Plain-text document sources
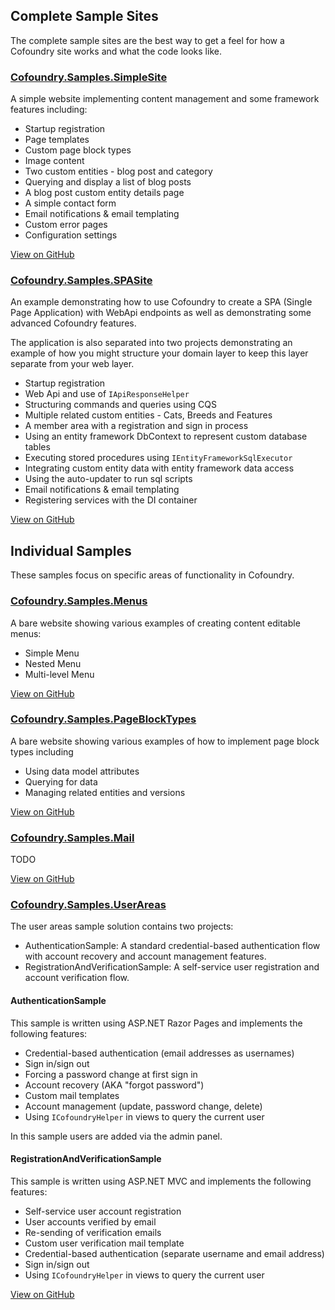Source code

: ## Complete Sample Sites

The complete sample sites are the best way to get a feel for how a Cofoundry site works and what the code looks like. 

### [Cofoundry.Samples.SimpleSite](https://github.com/cofoundry-cms/Cofoundry.Samples.SimpleSite)

A simple website implementing content management and some framework features including:

- Startup registration
- Page templates
- Custom page block types
- Image content
- Two custom entities - blog post and category
- Querying and display a list of blog posts
- A blog post custom entity details page
- A simple contact form
- Email notifications & email templating
- Custom error pages
- Configuration settings

[View on GitHub](https://github.com/cofoundry-cms/Cofoundry.Samples.SimpleSite)


### [Cofoundry.Samples.SPASite](https://github.com/cofoundry-cms/Cofoundry.Samples.SPASite)

An example demonstrating how to use Cofoundry to create a SPA (Single Page Application) with WebApi endpoints as well as demonstrating some advanced Cofoundry features.

The application is also separated into two projects demonstrating an example of how you might structure your domain layer to keep this layer separate from your web layer.

- Startup registration
- Web Api and use of `IApiResponseHelper`
- Structuring commands and queries using CQS 
- Multiple related custom entities - Cats, Breeds and Features
- A member area with a registration and sign in process
- Using an entity framework DbContext to represent custom database tables
- Executing stored procedures using `IEntityFrameworkSqlExecutor`
- Integrating custom entity data with entity framework data access
- Using the auto-updater to run sql scripts
- Email notifications & email templating
- Registering services with the DI container

[View on GitHub](https://github.com/cofoundry-cms/Cofoundry.Samples.SPASite)

## Individual Samples

These samples focus on specific areas of functionality in Cofoundry.

### [Cofoundry.Samples.Menus](https://github.com/cofoundry-cms/Cofoundry.Samples.Menus)

A bare website showing various examples of creating content editable menus:

- Simple Menu
- Nested Menu
- Multi-level Menu

[View on GitHub](https://github.com/cofoundry-cms/Cofoundry.Samples.Menus)

### [Cofoundry.Samples.PageBlockTypes](https://github.com/cofoundry-cms/Cofoundry.Samples.PageBlockTypes)

A bare website showing various examples of how to implement page block types including

- Using data model attributes
- Querying for data
- Managing related entities and versions

[View on GitHub](https://github.com/cofoundry-cms/Cofoundry.Samples.PageBlockTypes)

### [Cofoundry.Samples.Mail](https://github.com/cofoundry-cms/Cofoundry.Samples.Mail)

TODO

[View on GitHub](https://github.com/cofoundry-cms/Cofoundry.Samples.Mail)


### [Cofoundry.Samples.UserAreas](https://github.com/cofoundry-cms/Cofoundry.Samples.UserAreas)

The user areas sample solution contains two projects:

- AuthenticationSample: A standard credential-based authentication flow with account recovery and account management features.
- RegistrationAndVerificationSample: A self-service user registration and account verification flow.

#### AuthenticationSample

This sample is written using ASP.NET Razor Pages and implements the following features:

- Credential-based authentication (email addresses as usernames)
- Sign in/sign out
- Forcing a password change at first sign in
- Account recovery (AKA "forgot password")
- Custom mail templates
- Account management (update, password change, delete)
- Using `ICofoundryHelper` in views to query the current user

In this sample users are added via the admin panel.

#### RegistrationAndVerificationSample

This sample is written using ASP.NET MVC and implements the following features:

- Self-service user account registration
- User accounts verified by email
- Re-sending of verification emails
- Custom user verification mail template
- Credential-based authentication (separate username and email address)
- Sign in/sign out
- Using `ICofoundryHelper` in views to query the current user

[View on GitHub](https://github.com/cofoundry-cms/Cofoundry.Samples.UserAreas)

▸ Your assignment: Keeping the pictures out, output the records from above exactly and completely.

▸ Exercise answer:
Source code

: ## Complete Sample Sites

The complete sample sites are the best way to get a feel for how a Cofoundry site works and what the code looks like. 

### [Cofoundry.Samples.SimpleSite](https://github.com/cofoundry-cms/Cofoundry.Samples.SimpleSite)

A simple website implementing content management and some framework features including:

- Startup registration
- Page templates
- Custom page block types
- Image content
- Two custom entities - blog post and category
- Querying and display a list of blog posts
- A blog post custom entity details page
- A simple contact form
- Email notifications & email templating
- Custom error pages
- Configuration settings

[View on GitHub](https://github.com/cofoundry-cms/Cofoundry.Samples.SimpleSite)


### [Cofoundry.Samples.SPASite](https://github.com/cofoundry-cms/Cofoundry.Samples.SPASite)

An example demonstrating how to use Cofoundry to create a SPA (Single Page Application) with WebApi endpoints as well as demonstrating some advanced Cofoundry features.

The application is also separated into two projects demonstrating an example of how you might structure your domain layer to keep this layer separate from your web layer.

- Startup registration
- Web Api and use of `IApiResponseHelper`
- Structuring commands and queries using CQS 
- Multiple related custom entities - Cats, Breeds and Features
- A member area with a registration and sign in process
- Using an entity framework DbContext to represent custom database tables
- Executing stored procedures using `IEntityFrameworkSqlExecutor`
- Integrating custom entity data with entity framework data access
- Using the auto-updater to run sql scripts
- Email notifications & email templating
- Registering services with the DI container

[View on GitHub](https://github.com/cofoundry-cms/Cofoundry.Samples.SPASite)

## Individual Samples

These samples focus on specific areas of functionality in Cofoundry.

### [Cofoundry.Samples.Menus](https://github.com/cofoundry-cms/Cofoundry.Samples.Menus)

A bare website showing various examples of creating content editable menus:

- Simple Menu
- Nested Menu
- Multi-level Menu

[View on GitHub](https://github.com/cofoundry-cms/Cofoundry.Samples.Menus)

### [Cofoundry.Samples.PageBlockTypes](https://github.com/cofoundry-cms/Cofoundry.Samples.PageBlockTypes)

A bare website showing various examples of how to implement page block types including

- Using data model attributes
- Querying for data
- Managing related entities and versions

[View on GitHub](https://github.com/cofoundry-cms/Cofoundry.Samples.PageBlockTypes)

### [Cofoundry.Samples.Mail](https://github.com/cofoundry-cms/Cofoundry.Samples.Mail)

TODO

[View on GitHub](https://github.com/cofoundry-cms/Cofoundry.Samples.Mail)


### [Cofoundry.Samples.UserAreas](https://github.com/cofoundry-cms/Cofoundry.Samples.UserAreas)

The user areas sample solution contains two projects:

- AuthenticationSample: A standard credential-based authentication flow with account recovery and account management features.
- RegistrationAndVerificationSample: A self-service user registration and account verification flow.

#### AuthenticationSample

This sample is written using ASP.NET Razor Pages and implements the following features:

- Credential-based authentication (email addresses as usernames)
- Sign in/sign out
- Forcing a password change at first sign in
- Account recovery (AKA "forgot password")
- Custom mail templates
- Account management (update, password change, delete)
- Using `ICofoundryHelper` in views to query the current user

In this sample users are added via the admin panel.

#### RegistrationAndVerificationSample

This sample is written using ASP.NET MVC and implements the following features:

- Self-service user account registration
- User accounts verified by email
- Re-sending of verification emails
- Custom user verification mail template
- Credential-based authentication (separate username and email address)
- Sign in/sign out
- Using `ICofoundryHelper` in views to query the current user

[View on GitHub](https://github.com/cofoundry-cms/Cofoundry.Samples.UserAreas)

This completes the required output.